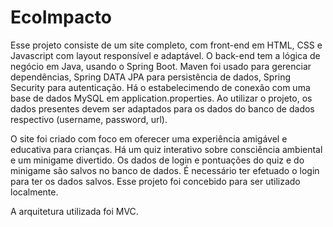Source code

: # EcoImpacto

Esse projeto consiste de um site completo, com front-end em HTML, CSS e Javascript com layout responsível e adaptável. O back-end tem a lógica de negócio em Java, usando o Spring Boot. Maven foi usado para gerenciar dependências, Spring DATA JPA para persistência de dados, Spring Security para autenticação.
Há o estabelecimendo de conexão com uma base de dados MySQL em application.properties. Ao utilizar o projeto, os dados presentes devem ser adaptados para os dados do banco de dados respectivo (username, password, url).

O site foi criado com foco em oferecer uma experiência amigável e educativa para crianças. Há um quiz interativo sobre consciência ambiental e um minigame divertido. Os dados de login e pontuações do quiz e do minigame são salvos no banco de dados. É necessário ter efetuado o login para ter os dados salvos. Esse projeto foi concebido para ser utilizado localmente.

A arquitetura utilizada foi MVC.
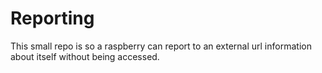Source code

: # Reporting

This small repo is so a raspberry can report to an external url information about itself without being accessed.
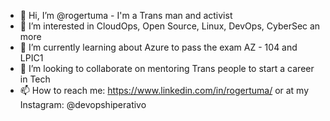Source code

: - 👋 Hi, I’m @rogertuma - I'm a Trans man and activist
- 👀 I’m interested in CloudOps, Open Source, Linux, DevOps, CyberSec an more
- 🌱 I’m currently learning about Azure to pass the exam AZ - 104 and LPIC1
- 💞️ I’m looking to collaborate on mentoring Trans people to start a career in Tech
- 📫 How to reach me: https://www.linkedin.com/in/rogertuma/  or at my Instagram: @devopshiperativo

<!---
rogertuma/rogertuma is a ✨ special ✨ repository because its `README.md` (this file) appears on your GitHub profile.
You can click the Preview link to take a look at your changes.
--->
==
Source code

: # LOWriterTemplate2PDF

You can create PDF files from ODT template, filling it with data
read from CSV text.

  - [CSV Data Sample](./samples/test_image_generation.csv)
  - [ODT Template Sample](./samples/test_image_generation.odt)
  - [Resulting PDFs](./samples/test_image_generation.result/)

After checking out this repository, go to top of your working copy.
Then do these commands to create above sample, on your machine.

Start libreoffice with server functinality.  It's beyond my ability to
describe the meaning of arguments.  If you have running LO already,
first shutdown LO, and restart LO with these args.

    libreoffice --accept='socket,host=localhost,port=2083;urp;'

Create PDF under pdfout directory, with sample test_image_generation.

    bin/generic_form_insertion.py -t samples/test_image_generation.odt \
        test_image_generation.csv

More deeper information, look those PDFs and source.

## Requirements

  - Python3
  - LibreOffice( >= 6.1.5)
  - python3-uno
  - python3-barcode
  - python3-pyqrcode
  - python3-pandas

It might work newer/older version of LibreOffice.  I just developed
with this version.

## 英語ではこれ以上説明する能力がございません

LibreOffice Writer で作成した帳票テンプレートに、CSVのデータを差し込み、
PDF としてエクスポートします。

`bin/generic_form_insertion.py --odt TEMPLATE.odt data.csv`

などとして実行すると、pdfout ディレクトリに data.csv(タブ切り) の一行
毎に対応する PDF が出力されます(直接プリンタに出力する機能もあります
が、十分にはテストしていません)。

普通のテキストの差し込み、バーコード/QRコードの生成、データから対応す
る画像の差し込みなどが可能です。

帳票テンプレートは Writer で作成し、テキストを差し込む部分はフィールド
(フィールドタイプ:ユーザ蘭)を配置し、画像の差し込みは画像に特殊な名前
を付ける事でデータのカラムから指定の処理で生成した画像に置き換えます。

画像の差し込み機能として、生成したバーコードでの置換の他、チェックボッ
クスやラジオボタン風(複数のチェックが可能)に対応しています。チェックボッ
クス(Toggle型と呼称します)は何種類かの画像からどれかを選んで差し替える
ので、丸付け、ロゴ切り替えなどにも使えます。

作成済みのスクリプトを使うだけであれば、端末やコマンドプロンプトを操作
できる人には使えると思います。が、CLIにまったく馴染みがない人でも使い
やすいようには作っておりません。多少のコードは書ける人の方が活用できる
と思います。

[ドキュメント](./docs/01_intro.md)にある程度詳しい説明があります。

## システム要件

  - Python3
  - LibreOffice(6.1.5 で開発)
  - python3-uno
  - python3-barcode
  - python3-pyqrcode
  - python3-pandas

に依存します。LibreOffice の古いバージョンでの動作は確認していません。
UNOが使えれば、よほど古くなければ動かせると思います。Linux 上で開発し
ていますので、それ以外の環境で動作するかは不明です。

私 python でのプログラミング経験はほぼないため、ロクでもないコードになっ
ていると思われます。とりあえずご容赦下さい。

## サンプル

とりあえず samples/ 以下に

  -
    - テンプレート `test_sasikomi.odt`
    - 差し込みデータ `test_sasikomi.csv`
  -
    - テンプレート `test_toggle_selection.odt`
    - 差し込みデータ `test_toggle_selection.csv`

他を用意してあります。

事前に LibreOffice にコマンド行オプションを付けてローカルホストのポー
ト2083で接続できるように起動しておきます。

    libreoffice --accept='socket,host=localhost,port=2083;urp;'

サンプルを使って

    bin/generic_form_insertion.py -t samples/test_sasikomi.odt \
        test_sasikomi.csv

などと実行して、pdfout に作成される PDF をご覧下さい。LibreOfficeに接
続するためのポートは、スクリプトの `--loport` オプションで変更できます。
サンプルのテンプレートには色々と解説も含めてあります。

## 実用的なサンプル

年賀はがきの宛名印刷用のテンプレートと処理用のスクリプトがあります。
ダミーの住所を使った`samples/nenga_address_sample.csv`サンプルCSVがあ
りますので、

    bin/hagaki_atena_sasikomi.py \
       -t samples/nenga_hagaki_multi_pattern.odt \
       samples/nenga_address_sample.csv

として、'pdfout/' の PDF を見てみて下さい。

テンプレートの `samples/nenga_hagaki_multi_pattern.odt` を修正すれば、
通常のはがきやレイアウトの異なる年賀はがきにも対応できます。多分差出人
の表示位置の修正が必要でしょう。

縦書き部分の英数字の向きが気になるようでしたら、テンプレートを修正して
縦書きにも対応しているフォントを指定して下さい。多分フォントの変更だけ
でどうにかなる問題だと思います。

What you have to do
From the records above, print only the lines between the one holding "ト2083で接続できるように起動しておきます。" and the one holding "年賀はがきの宛名印刷用のテンプレートと処理用のスクリプトがあります。", inclusive, exactly as they stand.

Written answer
ト2083で接続できるように起動しておきます。

    libreoffice --accept='socket,host=localhost,port=2083;urp;'

サンプルを使って

    bin/generic_form_insertion.py -t samples/test_sasikomi.odt \
        test_sasikomi.csv

などと実行して、pdfout に作成される PDF をご覧下さい。LibreOfficeに接
続するためのポートは、スクリプトの `--loport` オプションで変更できます。
サンプルのテンプレートには色々と解説も含めてあります。

## 実用的なサンプル

年賀はがきの宛名印刷用のテンプレートと処理用のスクリプトがあります。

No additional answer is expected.